L’ancien président américain est inquiété dans l’affaire dite "Stormy Daniels". En cause, 130 000 dollars versés à cette actrice et réalisatrice de films pornographiques, Stephanie Clifford de son vrai nom. La justice new-yorkaise l’accuse d’avoir acheté son silence dans les semaines précédant l’élection présidentielle de 2016 pour qu’elle taise une supposée relation extraconjugale et ainsi ne pas porter préjudice au candidat Trump.
Dans cette affaire, la justice cherche à déterminer si le milliardaire américain s’est rendu coupable de fausses déclarations, ce qui est une infraction, ou de manquement aux lois sur le financement électoral, ce qui est un crime.
L’ancien président américain l’a assuré lui-même samedi : il pourrait être "arrêté" mardi dans ce que son avocate Susan Necheles a dénoncé auprès de l’AFP comme des "poursuites politiques" de la part du procureur de l’Etat de New York pour le district de Manhattan, Alvin Bragg, un élu démocrate.
La possibilité d’une telle inculpation s’est soudainement rapprochée avec l’accélération de l’enquête : en début de semaine, un ancien avocat de Donald Trump ayant procédé au versement de la somme, Michael Cohen, et Stephanie Clifford ont tour à tour été entendus, puis Donald Trump lui-même a, selon la presse américaine, été invité à témoigner devant un grand jury, autrement dit un panel de citoyens doté de larges pouvoirs d’enquête.
Or, "les procureurs n’invitent presque jamais la cible de l’enquête à témoigner devant le grand jury à moins qu’ils n’aient l’intention de l’inculper", a expliqué à l’AFP le professeur de droit et ancien procureur Bennett Gershman.
Selon l’ancien procureur fédéral Renato Mariotti, même en cas d’inculpation du milliardaire, il est probable que Donald Trump se rende volontairement au tribunal, où il pourrait être placé en état d’arrestation.
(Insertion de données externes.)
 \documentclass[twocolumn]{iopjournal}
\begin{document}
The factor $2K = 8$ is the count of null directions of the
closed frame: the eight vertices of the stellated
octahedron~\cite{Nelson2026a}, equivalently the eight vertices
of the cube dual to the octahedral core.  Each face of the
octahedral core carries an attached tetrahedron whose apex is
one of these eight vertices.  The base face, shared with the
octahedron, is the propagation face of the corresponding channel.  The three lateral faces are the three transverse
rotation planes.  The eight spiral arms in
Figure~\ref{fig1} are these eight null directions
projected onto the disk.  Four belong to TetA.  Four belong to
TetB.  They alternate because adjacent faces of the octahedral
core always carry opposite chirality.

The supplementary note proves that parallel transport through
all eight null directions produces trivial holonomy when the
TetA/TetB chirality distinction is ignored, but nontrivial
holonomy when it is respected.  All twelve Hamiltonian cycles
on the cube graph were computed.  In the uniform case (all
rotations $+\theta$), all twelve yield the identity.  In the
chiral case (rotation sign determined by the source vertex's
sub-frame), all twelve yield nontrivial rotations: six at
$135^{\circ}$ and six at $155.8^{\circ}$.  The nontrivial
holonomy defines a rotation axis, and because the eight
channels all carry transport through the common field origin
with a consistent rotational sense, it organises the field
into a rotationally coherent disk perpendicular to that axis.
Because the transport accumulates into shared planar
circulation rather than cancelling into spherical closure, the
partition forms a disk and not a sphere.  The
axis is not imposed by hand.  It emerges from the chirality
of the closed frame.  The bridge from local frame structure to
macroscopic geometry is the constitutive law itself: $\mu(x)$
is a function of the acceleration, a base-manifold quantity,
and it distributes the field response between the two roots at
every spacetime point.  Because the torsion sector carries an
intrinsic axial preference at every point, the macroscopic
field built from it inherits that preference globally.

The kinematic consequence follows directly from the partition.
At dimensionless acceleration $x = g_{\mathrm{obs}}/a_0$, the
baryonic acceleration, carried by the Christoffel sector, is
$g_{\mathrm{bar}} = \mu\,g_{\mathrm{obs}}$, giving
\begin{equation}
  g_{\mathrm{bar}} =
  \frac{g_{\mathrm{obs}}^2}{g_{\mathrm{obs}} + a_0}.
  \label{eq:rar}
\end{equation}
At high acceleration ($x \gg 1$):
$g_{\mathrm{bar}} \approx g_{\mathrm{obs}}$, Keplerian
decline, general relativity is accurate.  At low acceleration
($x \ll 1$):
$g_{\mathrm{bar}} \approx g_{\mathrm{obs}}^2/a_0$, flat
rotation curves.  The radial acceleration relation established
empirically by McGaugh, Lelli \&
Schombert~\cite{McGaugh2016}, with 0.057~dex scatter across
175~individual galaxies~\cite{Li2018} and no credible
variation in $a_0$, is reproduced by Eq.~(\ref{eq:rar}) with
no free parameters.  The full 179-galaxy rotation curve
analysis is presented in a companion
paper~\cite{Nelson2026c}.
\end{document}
Si le parquet décidait d’inculper l’ancien président, un rendez-vous au tribunal serait convenu entre les procureurs et ses avocats afin qu’il se voie signifier les éventuels chefs d’accusation retenus contre lui.
"Il n’arriverait probablement pas au tribunal par la porte de devant", pour des raisons de sécurité et éviter d’en faire "un spectacle", juge auprès de l’AFP Robert McDonald, professeur de droit pénal à l’université de New Haven et ancien du Secret Service, l’agence américaine chargée de protéger les hautes personnalités américaines. "On relèverait alors ses empreintes digitales, on l’enregistrerait", a expliqué samedi sur Twitter Renato Mariotti, notamment en prenant les fameuses photos d’identité judiciaires américaines. Puis, après avoir comparu devant un juge, il ressortirait libre du tribunal après s’être acquitté d’une éventuelle caution.
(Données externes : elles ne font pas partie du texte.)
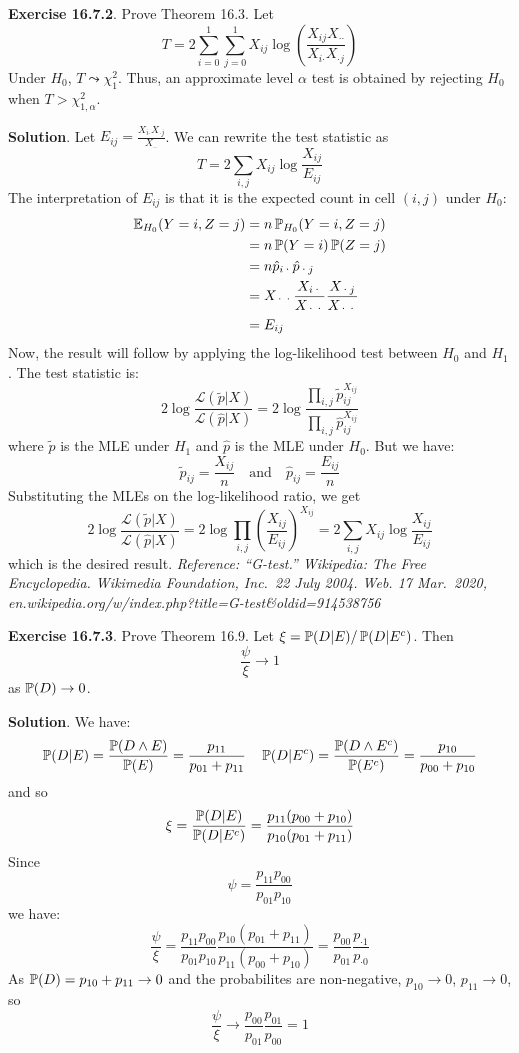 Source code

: \textbf{Exercise 16.7.2}. Prove Theorem 16.3.
Let
\[
T = 2 \sum_{i=0}^{1} \sum_{j=0}^{1} X_{ij} \log \left( \frac{X_{ij} X_{\text{··}}}{X_{i\text{·}} X_{\text{·}j}} \right)
\]
Under \(H_{0}\), \(T \leadsto \chi_{1}^{2}\). Thus, an approximate level
\(\alpha\) test is obtained by rejecting \(H_{0}\) when
\(T > \chi_{1, \alpha}^{2}\).

\textbf{Solution}. Let
\(E_{ij} = \frac{X_{i\text{·}} X_{\text{·}j}}{X_\text{··}}\). We can
rewrite the test statistic as
\[
T = 2 \sum_{i, j} X_{ij} \log \frac{X_{ij}}{E_{ij}}
\]
The interpretation of \(E_{ij}\) is that it is the expected count in
cell \((i, j)\) under \(H_{0}\):
\begin{align*}
\operatorname{\mathbb{E}}_{H_{0}}(Y = i, Z = j) &= n \operatorname{\mathbb{P}}_{H_{0}}(Y = i, Z = j) \\
&= n \operatorname{\mathbb{P}}(Y = i) \operatorname{\mathbb{P}}(Z = j) \\
&= n \hat{p}_{i\text{·}} \hat{p}_{\text{·}j} \\
&= X_{\text{··}} \frac{X_{i\text{·}}}{X_{\text{··}}} \frac{X_{\text{·}j}}{X_{\text{··}}} \\
&= E_{ij}
\end{align*}
Now, the result will follow by applying the log-likelihood test between
\(H_{0}\) and \(H_{1}\). The test statistic is:
\[
2 \log \frac{\mathcal{L}(\tilde{p} | X)}{\mathcal{L}(\hat{p} | X)} 
= 2 \log \frac{\prod_{i, j} \tilde{p}_{ij}^{X_{ij}}}{\prod_{i, j} \hat{p}_{ij}^{X_{ij}}}
\]
where \(\tilde{p}\) is the MLE under \(H_{1}\) and \(\hat{p}\) is the MLE
under \(H_{0}\). But we have:
\[
\tilde{p}_{ij} = \frac{X_{ij}}{n}
\quad \text{and} \quad
\hat{p}_{ij} = \frac{E_{ij}}{n}
\]
Substituting the MLEs on the log-likelihood ratio, we get
\[
2 \log \frac{\mathcal{L}(\tilde{p} | X)}{\mathcal{L}(\hat{p} | X)} 
= 2 \log \prod_{i, j} \left( \frac{X_{ij}}{E_{ij}} \right)^{X_{ij}}
= 2 \sum_{i, j} X_{ij} \log \frac{X_{ij}}{E_{ij}}
\]
which is the desired result.
\emph{Reference: ``G-test.'' Wikipedia: The Free Encyclopedia. Wikimedia
Foundation, Inc.~22 July 2004. Web. 17 Mar.~2020,
en.wikipedia.org/w/index.php?title=G-test\&oldid=914538756}

\textbf{Exercise 16.7.3}. Prove Theorem 16.9.
Let \(\xi = \operatorname{\mathbb{P}}(D | E) / \operatorname{\mathbb{P}}(D | E^{c})\). Then
\[
\frac{\psi}{\xi} \rightarrow 1
\]
as \(\operatorname{\mathbb{P}}(D) \rightarrow 0\).

\textbf{Solution}. We have:
\[
\operatorname{\mathbb{P}}(D | E) = \frac{\operatorname{\mathbb{P}}(D \land E)}{\operatorname{\mathbb{P}}(E)} = \frac{p_{11}}{p_{01} + p_{11}}
\quad
\operatorname{\mathbb{P}}(D | E^{c}) = \frac{\operatorname{\mathbb{P}}(D \land E^{c})}{\operatorname{\mathbb{P}}(E^{c})} = \frac{p_{10}}{p_{00} + p_{10}}
\]
and so
\[
\xi = \frac{\operatorname{\mathbb{P}}(D | E)}{\operatorname{\mathbb{P}}(D | E^{c})}
= \frac{p_{11} (p_{00} + p_{10})}{p_{10} (p_{01} + p_{11})}
\]
Since
\[
\psi = \frac{p_{11}p_{00}}{p_{01}p_{10}}
\]
we have:
\[
\frac{\psi}{\xi} = \frac{p_{11}p_{00}}{p_{01}p_{10}} \frac{p_{10} (p_{01} + p_{11})}{p_{11} (p_{00} + p_{10})} 
= \frac{p_{00}}{p_{01}} \frac{p_{\text{·}1}}{p_{\text{·}0}}
\]
As \(\operatorname{\mathbb{P}}(D) = p_{10} + p_{11} \rightarrow 0\) and the
probabilites are non-negative, \(p_{10} \rightarrow 0\),
\(p_{11} \rightarrow 0\), so
\[
\frac{\psi}{\xi} \rightarrow  \frac{p_{00}}{p_{01}} \frac{p_{01}}{p_{00}} = 1
\]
Mais l’ex-président américain a le sens de l’imprévisible et du spectaculaire : certains se demandent si Donald Trump pourrait ainsi refuser de se rendre, mettant au défi de l’arrêter le bureau du procureur de Manhattan Alvin Bragg.
Même si elle n’empêcherait pas Donald Trump de rester candidat à la présidence, le caractère explosif d’une telle décision judiciaire pourrait avoir des conséquences incertaines sur la campagne en le mettant en difficulté face à ses rivaux républicains, ou au contraire en stimulant sa base.
Des craintes ont vu le jour, après l’appel samedi de Donald Trump à des manifestations. Il a en effet appelé ses supporteurs à "sauver l’Amérique" et à "manifester". Quelques heures après sa première publication samedi, Donald Trump a renouvelé son appel : "Il faut sauver l’Amérique, manifestez, manifestez, manifestez !!!"
Le souvenir des violences qui avaient suivi des messages similaires de sa part le 6 janvier 2021, lors de l’attaque contre le Capitole, est dans toutes les têtes. Les forces de l’ordre, de l’échelon fédéral (FBI) à celui de la police de New York, se coordonnent depuis la semaine dernière dans l’optique d’une inculpation de l’ex-président, afin de parer à des troubles éventuels, selon les chaînes CNN et NBC, qui citent des sources anonymes.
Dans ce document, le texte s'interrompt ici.